Jak działają bandyci?
- Przestępcy zawierają znajomości z użytkowniczkami portali społecznościowych.
- Korespondują z nimi, zaprzyjaźniają się, a następnie pod pretekstem chęci przyjazdu do Polski i zawarcia bliższej relacji informują, że wysyłają do nich paczkę z osobistymi rzeczami, dokumentami wojskowymi oraz dużą ilością gotówki.
- Niecny plan i zawarta znajomość mają doprowadzić do sytuacji, kiedy ofiara będzie chciała wesprzeć finansowo swego rozmówcę i pomóc mu w dotarciu do kraju.

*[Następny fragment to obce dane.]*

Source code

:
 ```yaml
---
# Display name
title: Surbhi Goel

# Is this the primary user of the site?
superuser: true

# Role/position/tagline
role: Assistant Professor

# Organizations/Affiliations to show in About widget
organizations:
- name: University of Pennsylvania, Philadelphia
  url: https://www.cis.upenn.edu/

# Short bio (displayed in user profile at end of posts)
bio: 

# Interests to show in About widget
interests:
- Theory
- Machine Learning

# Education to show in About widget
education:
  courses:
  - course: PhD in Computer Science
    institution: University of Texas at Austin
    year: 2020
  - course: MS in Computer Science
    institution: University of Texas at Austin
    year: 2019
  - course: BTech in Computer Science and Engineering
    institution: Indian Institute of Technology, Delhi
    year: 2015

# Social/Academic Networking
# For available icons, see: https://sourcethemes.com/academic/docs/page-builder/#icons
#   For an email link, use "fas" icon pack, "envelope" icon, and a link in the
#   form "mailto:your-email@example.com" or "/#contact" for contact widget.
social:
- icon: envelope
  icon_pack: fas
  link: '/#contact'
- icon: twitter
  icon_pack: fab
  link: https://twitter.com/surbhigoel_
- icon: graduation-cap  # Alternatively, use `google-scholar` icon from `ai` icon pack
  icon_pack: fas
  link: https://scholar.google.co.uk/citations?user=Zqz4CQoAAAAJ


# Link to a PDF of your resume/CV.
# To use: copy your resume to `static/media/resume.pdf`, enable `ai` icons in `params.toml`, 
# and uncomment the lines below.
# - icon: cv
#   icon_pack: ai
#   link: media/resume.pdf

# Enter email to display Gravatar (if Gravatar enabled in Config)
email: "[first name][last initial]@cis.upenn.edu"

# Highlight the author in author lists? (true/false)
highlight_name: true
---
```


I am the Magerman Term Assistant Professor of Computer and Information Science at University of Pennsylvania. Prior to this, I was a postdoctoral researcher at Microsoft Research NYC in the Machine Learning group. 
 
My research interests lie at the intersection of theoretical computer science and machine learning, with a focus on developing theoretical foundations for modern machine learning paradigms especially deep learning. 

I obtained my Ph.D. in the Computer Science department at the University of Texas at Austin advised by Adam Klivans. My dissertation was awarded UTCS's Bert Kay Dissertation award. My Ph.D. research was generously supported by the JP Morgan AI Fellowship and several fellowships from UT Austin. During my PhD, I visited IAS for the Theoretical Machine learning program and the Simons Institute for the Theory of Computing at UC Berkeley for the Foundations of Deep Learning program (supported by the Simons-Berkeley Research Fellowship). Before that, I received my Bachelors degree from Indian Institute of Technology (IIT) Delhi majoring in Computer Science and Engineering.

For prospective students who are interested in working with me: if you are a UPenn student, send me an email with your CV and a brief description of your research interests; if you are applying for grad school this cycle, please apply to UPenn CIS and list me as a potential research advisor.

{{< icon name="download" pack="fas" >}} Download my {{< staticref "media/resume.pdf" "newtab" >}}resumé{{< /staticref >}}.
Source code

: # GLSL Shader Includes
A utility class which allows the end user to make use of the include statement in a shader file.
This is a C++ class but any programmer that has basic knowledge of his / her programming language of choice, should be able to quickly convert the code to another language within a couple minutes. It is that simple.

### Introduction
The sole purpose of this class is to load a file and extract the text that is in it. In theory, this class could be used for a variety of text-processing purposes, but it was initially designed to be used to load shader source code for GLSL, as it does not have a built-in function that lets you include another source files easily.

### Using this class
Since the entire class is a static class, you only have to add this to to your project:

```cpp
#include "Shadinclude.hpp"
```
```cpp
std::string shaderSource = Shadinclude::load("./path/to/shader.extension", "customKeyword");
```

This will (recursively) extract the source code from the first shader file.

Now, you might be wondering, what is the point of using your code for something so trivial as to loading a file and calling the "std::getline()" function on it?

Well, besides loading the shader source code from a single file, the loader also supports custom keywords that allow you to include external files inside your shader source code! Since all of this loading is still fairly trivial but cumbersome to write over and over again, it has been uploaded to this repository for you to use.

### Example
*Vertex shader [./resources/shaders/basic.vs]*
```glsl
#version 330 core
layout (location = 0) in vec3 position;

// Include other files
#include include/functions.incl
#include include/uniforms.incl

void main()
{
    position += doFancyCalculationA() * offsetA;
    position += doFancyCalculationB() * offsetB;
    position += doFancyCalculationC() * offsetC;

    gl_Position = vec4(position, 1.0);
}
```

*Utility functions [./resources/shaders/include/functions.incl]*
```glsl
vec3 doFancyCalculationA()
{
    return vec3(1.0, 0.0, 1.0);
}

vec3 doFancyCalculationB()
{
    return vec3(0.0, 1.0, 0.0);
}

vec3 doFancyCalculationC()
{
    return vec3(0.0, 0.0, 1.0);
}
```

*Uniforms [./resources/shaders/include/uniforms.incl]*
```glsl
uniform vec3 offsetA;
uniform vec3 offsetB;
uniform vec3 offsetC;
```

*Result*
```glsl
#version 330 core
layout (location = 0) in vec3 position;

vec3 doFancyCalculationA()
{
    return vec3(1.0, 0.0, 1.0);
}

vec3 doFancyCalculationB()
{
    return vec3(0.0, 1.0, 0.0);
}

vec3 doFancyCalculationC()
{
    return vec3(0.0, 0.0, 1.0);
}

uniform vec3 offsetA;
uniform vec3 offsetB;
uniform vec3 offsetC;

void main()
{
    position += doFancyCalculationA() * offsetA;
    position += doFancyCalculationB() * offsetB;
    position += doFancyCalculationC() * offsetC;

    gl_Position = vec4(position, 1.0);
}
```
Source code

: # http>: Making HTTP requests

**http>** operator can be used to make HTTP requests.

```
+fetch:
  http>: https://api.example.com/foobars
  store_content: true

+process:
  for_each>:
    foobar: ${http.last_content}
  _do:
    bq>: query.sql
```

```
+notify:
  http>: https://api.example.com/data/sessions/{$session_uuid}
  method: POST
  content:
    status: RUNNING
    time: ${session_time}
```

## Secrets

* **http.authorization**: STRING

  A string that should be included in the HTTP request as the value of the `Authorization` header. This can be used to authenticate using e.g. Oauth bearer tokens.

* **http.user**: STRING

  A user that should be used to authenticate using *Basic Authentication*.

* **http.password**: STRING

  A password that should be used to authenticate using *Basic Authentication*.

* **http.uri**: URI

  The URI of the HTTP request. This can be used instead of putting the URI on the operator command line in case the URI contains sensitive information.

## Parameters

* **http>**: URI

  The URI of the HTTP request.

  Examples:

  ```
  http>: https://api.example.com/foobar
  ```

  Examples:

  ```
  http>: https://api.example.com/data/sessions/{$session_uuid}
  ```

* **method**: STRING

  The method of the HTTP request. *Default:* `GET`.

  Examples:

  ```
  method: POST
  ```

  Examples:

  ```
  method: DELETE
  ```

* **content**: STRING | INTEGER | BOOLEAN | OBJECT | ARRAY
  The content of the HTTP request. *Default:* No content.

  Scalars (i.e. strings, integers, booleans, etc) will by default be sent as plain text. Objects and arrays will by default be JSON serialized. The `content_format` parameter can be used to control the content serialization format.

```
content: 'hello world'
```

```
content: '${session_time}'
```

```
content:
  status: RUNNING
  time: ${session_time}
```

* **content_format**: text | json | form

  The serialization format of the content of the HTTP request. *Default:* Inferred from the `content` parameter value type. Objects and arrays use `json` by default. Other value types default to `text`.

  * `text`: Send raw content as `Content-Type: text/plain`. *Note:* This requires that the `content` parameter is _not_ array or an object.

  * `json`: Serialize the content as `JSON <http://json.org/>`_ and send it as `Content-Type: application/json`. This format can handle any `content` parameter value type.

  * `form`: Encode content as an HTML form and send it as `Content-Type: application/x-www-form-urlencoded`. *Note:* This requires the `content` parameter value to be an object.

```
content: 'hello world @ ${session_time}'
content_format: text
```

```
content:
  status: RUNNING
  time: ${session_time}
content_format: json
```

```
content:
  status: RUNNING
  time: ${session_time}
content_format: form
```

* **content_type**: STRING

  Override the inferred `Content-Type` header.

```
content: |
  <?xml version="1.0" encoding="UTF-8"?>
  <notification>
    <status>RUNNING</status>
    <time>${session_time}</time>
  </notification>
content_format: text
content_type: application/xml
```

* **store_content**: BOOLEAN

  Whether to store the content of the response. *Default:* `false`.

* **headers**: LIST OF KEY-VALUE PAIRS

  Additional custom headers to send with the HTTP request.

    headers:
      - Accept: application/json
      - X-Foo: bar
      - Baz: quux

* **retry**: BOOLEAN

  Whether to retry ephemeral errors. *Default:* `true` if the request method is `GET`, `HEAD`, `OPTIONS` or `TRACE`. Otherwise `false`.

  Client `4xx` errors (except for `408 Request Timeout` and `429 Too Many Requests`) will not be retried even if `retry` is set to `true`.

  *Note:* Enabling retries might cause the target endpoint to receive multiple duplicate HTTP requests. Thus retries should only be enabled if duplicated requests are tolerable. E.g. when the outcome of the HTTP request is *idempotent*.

– Sposoby działania mogą się różnić, ale oszustów łączy motyw wysłanej paczki, która „utknęła” gdzieś w magazynie. I aby ją otrzymać, należy uiścić odpowiednie opłaty – wyjaśnia młodszy aspirant Beata Sosulska-Baran z jeleniogórskiej policji. – Przesyłane maile informują również o innych kłopotach i perypetiach „żołnierza”, który np. potrzebuje pieniędzy na opłaty lotniskowe, ubezpieczenia czy zezwolenie na pobyt.
Oczywiście wszystkie te opłaty są fikcyjne. Sprawcy posługują się programem tłumaczącym, co pozwala im na kontakt z kobietami wielu narodowości. Nieprawidłowe tłumaczenie treści wiadomości może być również wskazówką, że możemy mieć do czynienia z oszustwem.
Mundurowi ostrzegają:
Pamiętajmy, że przestępcy cały czas modyfikują swój sposób działania i dlatego w każdym przypadku, gdy ktoś próbuje uzyskać od nas pieniądze, trzeba wykazać się dużą ostrożnością.
Przypominamy, że o próbach wyłudzenia pieniędzy natychmiast należy informować policję, korzystając z numeru alarmowego 112. Pamiętajmy, że tylko nasza ostrożność, czujność i dystans do przekazywanych informacji spowodują, że nie staniemy się kolejną ofiarą oszustwa!